Another important factor in SIP’s design was the decision to reuse other existing Internet standards as much as possible. Address location uses DNS, user authentication uses HTTP digest authentication, setting the call media streams uses the Session Description Protocol (SDP), encryption uses TLS and, when applicable, users send each other XML information. This integration further helped establish SIP as part of the Internet protocol world, and vendors could reuse existing implementations in their SIP applications. On the other hand, in some cases the IETF had to make additional definitions in other protocols in order to serve SIP needs.

Keeping the complexity of the servers, especially the proxies, along the call path as minimal as possible is also an emphasis in SIP’s design. SIP Proxies route the messages between the calling parties. The proxies defined in the standard are not aware of the call state, but rather operate on the transaction level and may also be stateless. This helps with scalability, because fewer devices can serve more calls. To do that, the protocol itself was separated to several distinct layers, a common practice programmers use to break down a complex system. This design helps to further simplify SIP and make it easier to implement. At times, keeping this minimal state forced some limitations (and later, some changes in the protocol), but these byproducts were kept to a minimum.
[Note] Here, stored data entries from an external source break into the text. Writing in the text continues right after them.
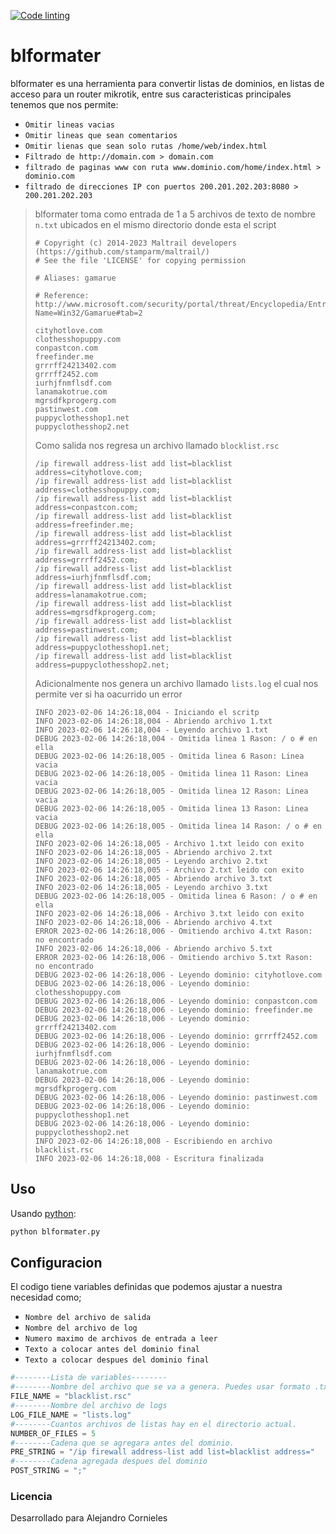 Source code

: [![Code linting](https://github.com/carlosgrillet/blformater/actions/workflows/linter.yml/badge.svg)](https://github.com/marketplace/actions/super-linter)
# blformater

blformater es una herramienta para convertir listas de dominios, en listas de acceso para un router mikrotik, entre sus caracteristicas principales tenemos que nos permite:
 
 - `Omitir lineas vacias`
 - `Omitir lineas que sean comentarios`
 - `Omitir lienas que sean solo rutas /home/web/index.html`
 - `Filtrado de http://domain.com > domain.com`
 - `filtrado de paginas www con ruta www.dominio.com/home/index.html > dominio.com`
 - `filtrado de direcciones IP con puertos 200.201.202.203:8080 > 200.201.202.203`

> blformater toma como entrada de 1 a 5 archivos de texto de nombre `n.txt` ubicados en el mismo directorio donde esta el script
>
>     # Copyright (c) 2014-2023 Maltrail developers (https://github.com/stamparm/maltrail/)
>     # See the file 'LICENSE' for copying permission
>
>     # Aliases: gamarue
>
>     # Reference: http://www.microsoft.com/security/portal/threat/Encyclopedia/Entry.aspx?Name=Win32/Gamarue#tab=2
>
>     cityhotlove.com
>     clothesshopuppy.com
>     conpastcon.com
>     freefinder.me
>     grrrff24213402.com
>     grrrff2452.com
>     iurhjfnmflsdf.com
>     lanamakotrue.com
>     mgrsdfkprogerg.com
>     pastinwest.com
>     puppyclothesshop1.net
>     puppyclothesshop2.net
> 
> Como salida nos regresa un archivo llamado `blocklist.rsc`
>
>     /ip firewall address-list add list=blacklist address=cityhotlove.com;
>     /ip firewall address-list add list=blacklist address=clothesshopuppy.com;
>     /ip firewall address-list add list=blacklist address=conpastcon.com;
>     /ip firewall address-list add list=blacklist address=freefinder.me;
>     /ip firewall address-list add list=blacklist address=grrrff24213402.com;
>     /ip firewall address-list add list=blacklist address=grrrff2452.com;
>     /ip firewall address-list add list=blacklist address=iurhjfnmflsdf.com;
>     /ip firewall address-list add list=blacklist address=lanamakotrue.com;
>     /ip firewall address-list add list=blacklist address=mgrsdfkprogerg.com;
>     /ip firewall address-list add list=blacklist address=pastinwest.com;
>     /ip firewall address-list add list=blacklist address=puppyclothesshop1.net;
>     /ip firewall address-list add list=blacklist address=puppyclothesshop2.net;
>
> Adicionalmente nos genera un archivo llamado `lists.log` el cual nos permite ver si ha oacurrido un error
>
>     INFO 2023-02-06 14:26:18,004 - Iniciando el scritp
>     INFO 2023-02-06 14:26:18,004 - Abriendo archivo 1.txt
>     INFO 2023-02-06 14:26:18,004 - Leyendo archivo 1.txt
>     DEBUG 2023-02-06 14:26:18,004 - Omitida linea 1 Rason: / o # en ella
>     DEBUG 2023-02-06 14:26:18,005 - Omitida linea 6 Rason: Linea vacia
>     DEBUG 2023-02-06 14:26:18,005 - Omitida linea 11 Rason: Linea vacia
>     DEBUG 2023-02-06 14:26:18,005 - Omitida linea 12 Rason: Linea vacia
>     DEBUG 2023-02-06 14:26:18,005 - Omitida linea 13 Rason: Linea vacia
>     DEBUG 2023-02-06 14:26:18,005 - Omitida linea 14 Rason: / o # en ella
>     INFO 2023-02-06 14:26:18,005 - Archivo 1.txt leido con exito
>     INFO 2023-02-06 14:26:18,005 - Abriendo archivo 2.txt
>     INFO 2023-02-06 14:26:18,005 - Leyendo archivo 2.txt
>     INFO 2023-02-06 14:26:18,005 - Archivo 2.txt leido con exito
>     INFO 2023-02-06 14:26:18,005 - Abriendo archivo 3.txt
>     INFO 2023-02-06 14:26:18,005 - Leyendo archivo 3.txt
>     DEBUG 2023-02-06 14:26:18,005 - Omitida linea 6 Rason: / o # en ella
>     INFO 2023-02-06 14:26:18,006 - Archivo 3.txt leido con exito
>     INFO 2023-02-06 14:26:18,006 - Abriendo archivo 4.txt
>     ERROR 2023-02-06 14:26:18,006 - Omitiendo archivo 4.txt Rason: no encontrado
>     INFO 2023-02-06 14:26:18,006 - Abriendo archivo 5.txt
>     ERROR 2023-02-06 14:26:18,006 - Omitiendo archivo 5.txt Rason: no encontrado
>     DEBUG 2023-02-06 14:26:18,006 - Leyendo dominio: cityhotlove.com
>     DEBUG 2023-02-06 14:26:18,006 - Leyendo dominio: clothesshopuppy.com
>     DEBUG 2023-02-06 14:26:18,006 - Leyendo dominio: conpastcon.com
>     DEBUG 2023-02-06 14:26:18,006 - Leyendo dominio: freefinder.me
>     DEBUG 2023-02-06 14:26:18,006 - Leyendo dominio: grrrff24213402.com
>     DEBUG 2023-02-06 14:26:18,006 - Leyendo dominio: grrrff2452.com
>     DEBUG 2023-02-06 14:26:18,006 - Leyendo dominio: iurhjfnmflsdf.com
>     DEBUG 2023-02-06 14:26:18,006 - Leyendo dominio: lanamakotrue.com
>     DEBUG 2023-02-06 14:26:18,006 - Leyendo dominio: mgrsdfkprogerg.com
>     DEBUG 2023-02-06 14:26:18,006 - Leyendo dominio: pastinwest.com
>     DEBUG 2023-02-06 14:26:18,006 - Leyendo dominio: puppyclothesshop1.net
>     DEBUG 2023-02-06 14:26:18,006 - Leyendo dominio: puppyclothesshop2.net
>     INFO 2023-02-06 14:26:18,008 - Escribiendo en archivo blacklist.rsc
>     INFO 2023-02-06 14:26:18,008 - Escritura finalizada

## Uso

Usando [python](https://www.python.org/ftp/python/3.10.9/python-3.10.9-amd64.exe):

```bash
python blformater.py
```

## Configuracion

El codigo tiene variables definidas que podemos ajustar a nuestra necesidad como;

- `Nombre del archivo de salida`
- `Nombre del archivo de log`
- `Numero maximo de archivos de entrada a leer`
- `Texto a colocar antes del dominio final`
- `Texto a colocar despues del dominio final`

```python
#--------Lista de variables--------
#--------Nombre del archivo que se va a genera. Puedes usar formato .txt
FILE_NAME = "blacklist.rsc"
#--------Nombre del archivo de logs
LOG_FILE_NAME = "lists.log"
#--------Cuantos archivos de listas hay en el directorio actual.
NUMBER_OF_FILES = 5
#--------Cadena que se agregara antes del dominio.
PRE_STRING = "/ip firewall address-list add list=blacklist address="
#--------Cadena agregada despues del dominio
POST_STRING = ";"
```

### Licencia
Desarrollado para Alejandro Cornieles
Finally, and perhaps most importantly, SIP was not built solely as a replacement for the telephone system. It allows extensions, and it relies on them to provide additional services beyond just simple calls. For example, you can use SIP to maintain user status information in an IM client as well as to set up IM sessions. Another extension enables transferring a call to a third party, something that was simply not defined by the basic SIP specification. This is possible thanks to the fact that SIP provides the necessary basic constructs while limiting those constructs only when necessary. SIP defines the concept of “dialog” which is a 2-way communication, but does not limit dialogs to calls. Two-way communication also includes setting your IM status and receiving your IM friends’ updates. Extensions can also easily define new request or response types and new headers when needed.